# Beached Trimaran



## georgemci102a2 (Feb 8, 2015)

A couple of days ago we were making our way down the South Carolina ICW on a Catalina 35.Did some motoring,and alot of short tacking.One morning(sunrise) we pulled up anchor,and ventured on the outside at the 3 mile range for the the last bit to Charleston.Before getting to the Charleston inlet,i saw a 30 to 40 foot Trimaran on a reef and abandoned.Just wondering if anyone heard about it ? and if abandoned what will become of her?....George


----------



## Erindipity (Nov 29, 2014)

Hmmm... This one?
Coast Guard rescues 4 from damaged sailboat off NC coast | WAVY-TV

"...Watchstanders at the Coast Guard Command Center in Portsmouth received an alert around 6 p.m.

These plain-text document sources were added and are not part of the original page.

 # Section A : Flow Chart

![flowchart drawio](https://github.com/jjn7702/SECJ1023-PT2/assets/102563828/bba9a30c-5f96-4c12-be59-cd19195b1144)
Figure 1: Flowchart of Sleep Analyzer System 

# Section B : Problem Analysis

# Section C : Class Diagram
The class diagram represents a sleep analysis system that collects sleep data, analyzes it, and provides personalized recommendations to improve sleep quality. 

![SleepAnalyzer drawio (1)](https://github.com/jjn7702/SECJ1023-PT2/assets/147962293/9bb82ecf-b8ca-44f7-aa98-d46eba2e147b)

Saturday from an Emergency Position Indicating Radio Beacon from the 40-foot White Trimaran Trio, from Pensacola, Florida, after the vessel's sails were damaged by winds."

¬Erindipity


----------



## georgemci102a2 (Feb 8, 2015)

Might of been.Looks like they were rescued @month before i saw it abandoned.Was somewhat occupied myself trying to navigate and keep my lunch down....George.


----------